**EXTRACTED MATERIAL:**
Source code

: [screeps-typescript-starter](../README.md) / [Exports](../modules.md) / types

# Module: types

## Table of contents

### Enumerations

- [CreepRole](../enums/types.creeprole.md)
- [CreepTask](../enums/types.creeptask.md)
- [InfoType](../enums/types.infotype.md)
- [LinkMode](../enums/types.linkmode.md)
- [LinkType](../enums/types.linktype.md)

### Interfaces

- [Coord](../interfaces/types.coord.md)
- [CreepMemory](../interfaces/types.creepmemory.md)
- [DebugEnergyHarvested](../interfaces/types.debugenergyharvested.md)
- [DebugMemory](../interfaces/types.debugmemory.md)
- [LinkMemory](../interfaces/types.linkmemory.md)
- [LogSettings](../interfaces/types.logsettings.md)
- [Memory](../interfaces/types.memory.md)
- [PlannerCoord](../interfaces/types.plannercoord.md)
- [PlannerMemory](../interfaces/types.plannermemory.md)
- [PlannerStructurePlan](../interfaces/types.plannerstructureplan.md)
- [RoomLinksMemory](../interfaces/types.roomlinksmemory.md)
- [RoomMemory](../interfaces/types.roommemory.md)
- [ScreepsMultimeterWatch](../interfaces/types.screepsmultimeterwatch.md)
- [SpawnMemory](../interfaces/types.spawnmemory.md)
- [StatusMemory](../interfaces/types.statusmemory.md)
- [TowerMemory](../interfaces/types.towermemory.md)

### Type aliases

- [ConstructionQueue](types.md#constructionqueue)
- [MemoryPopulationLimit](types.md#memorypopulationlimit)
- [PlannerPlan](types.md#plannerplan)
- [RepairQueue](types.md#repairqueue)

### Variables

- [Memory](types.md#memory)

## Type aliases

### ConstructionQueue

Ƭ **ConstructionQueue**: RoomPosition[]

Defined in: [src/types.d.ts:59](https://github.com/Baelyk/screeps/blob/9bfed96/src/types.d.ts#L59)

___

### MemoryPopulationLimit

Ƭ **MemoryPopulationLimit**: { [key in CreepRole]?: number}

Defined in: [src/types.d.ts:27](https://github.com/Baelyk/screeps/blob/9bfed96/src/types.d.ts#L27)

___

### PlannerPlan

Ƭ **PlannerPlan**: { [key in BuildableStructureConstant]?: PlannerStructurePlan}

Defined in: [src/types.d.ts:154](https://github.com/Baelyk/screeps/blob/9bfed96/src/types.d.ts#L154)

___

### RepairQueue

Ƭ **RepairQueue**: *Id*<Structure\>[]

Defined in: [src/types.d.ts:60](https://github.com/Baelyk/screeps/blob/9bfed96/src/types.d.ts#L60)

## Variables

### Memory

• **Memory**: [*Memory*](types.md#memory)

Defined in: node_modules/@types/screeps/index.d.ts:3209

--

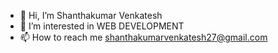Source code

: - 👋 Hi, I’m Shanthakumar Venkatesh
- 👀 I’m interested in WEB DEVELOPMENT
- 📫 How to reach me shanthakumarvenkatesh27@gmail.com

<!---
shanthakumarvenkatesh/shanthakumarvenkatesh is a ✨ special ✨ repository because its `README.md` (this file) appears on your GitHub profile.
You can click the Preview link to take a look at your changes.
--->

---

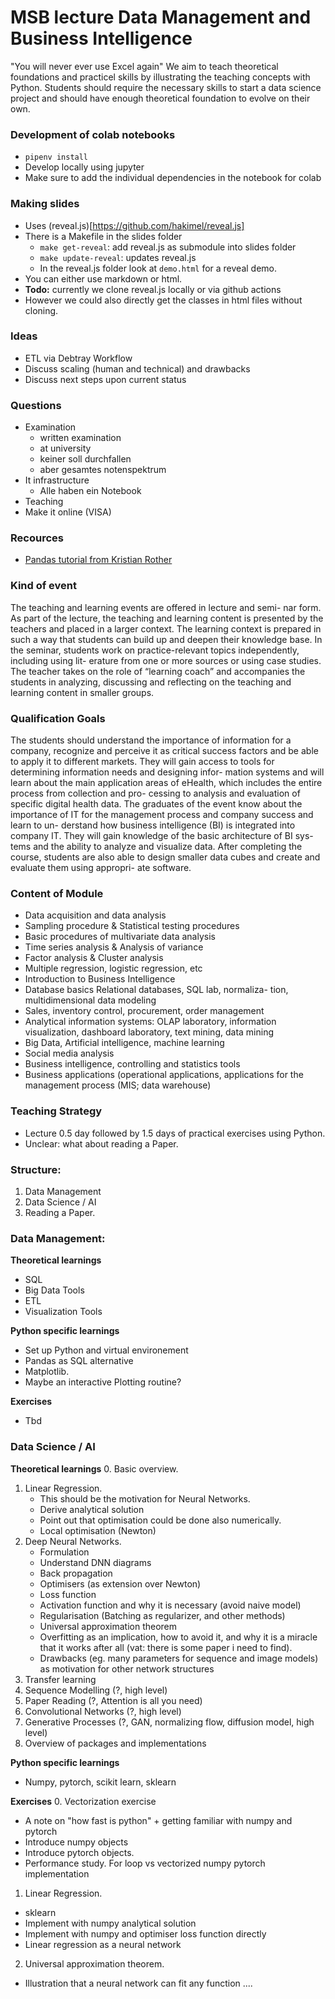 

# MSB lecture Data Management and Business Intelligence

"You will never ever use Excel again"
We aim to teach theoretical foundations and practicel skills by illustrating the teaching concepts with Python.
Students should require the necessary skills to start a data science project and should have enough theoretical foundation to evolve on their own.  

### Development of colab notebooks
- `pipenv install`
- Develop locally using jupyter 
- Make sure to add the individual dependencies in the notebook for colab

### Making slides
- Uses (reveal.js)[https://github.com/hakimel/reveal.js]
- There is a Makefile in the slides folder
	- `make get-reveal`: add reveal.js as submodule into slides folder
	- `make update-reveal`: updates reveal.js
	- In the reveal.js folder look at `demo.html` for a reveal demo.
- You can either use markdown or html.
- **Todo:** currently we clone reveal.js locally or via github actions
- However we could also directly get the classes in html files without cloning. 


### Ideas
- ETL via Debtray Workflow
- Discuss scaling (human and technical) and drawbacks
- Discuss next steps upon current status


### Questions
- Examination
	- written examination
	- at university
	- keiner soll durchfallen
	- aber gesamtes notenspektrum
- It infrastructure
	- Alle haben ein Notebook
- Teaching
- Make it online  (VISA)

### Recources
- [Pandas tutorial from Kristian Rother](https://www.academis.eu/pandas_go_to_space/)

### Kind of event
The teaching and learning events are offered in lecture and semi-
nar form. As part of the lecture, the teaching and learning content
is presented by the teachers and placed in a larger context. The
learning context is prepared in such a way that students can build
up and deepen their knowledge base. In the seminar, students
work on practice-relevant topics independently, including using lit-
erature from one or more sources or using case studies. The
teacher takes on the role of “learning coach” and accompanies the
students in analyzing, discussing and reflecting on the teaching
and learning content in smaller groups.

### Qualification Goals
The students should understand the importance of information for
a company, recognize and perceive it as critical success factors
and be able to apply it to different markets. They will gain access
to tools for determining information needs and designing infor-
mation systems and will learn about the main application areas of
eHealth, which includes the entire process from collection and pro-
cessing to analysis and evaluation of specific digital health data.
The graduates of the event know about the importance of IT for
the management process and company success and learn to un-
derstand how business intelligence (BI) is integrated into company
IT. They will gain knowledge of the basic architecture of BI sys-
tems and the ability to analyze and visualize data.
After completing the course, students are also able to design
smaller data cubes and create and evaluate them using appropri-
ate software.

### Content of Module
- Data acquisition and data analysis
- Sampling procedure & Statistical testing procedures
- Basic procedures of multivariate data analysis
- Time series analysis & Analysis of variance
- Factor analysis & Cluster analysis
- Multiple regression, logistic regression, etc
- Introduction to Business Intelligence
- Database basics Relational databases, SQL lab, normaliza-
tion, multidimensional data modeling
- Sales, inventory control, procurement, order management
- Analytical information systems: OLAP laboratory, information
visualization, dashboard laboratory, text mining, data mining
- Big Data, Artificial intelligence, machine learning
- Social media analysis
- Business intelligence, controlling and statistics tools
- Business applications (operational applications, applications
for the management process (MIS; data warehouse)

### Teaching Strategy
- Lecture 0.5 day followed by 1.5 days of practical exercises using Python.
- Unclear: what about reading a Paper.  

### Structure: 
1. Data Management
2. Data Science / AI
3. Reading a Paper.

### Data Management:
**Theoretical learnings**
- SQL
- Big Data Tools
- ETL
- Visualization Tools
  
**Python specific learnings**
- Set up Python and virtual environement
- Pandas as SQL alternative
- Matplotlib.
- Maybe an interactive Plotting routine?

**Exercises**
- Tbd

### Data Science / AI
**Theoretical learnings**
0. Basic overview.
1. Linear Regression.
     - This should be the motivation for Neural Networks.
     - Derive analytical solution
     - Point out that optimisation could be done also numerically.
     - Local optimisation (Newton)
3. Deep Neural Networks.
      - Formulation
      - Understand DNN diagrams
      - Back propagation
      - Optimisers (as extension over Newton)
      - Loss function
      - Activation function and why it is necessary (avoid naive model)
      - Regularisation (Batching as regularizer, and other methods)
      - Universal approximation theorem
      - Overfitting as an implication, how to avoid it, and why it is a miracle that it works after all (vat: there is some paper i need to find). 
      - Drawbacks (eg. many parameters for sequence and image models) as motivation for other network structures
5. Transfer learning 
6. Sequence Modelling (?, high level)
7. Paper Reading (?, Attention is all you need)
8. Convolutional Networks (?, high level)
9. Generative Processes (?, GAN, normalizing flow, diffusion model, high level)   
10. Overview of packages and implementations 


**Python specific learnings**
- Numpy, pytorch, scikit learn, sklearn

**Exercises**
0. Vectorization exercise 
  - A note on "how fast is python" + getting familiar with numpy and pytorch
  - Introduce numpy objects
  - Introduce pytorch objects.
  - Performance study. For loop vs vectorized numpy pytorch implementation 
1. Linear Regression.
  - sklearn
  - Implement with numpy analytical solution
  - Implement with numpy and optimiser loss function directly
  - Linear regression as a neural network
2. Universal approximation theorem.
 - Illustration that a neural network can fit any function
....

**PROBLEM TO SOLVE:** Give, as a single number, the count of lines in the material above that contain the string "reveal".

**REPLY:** 5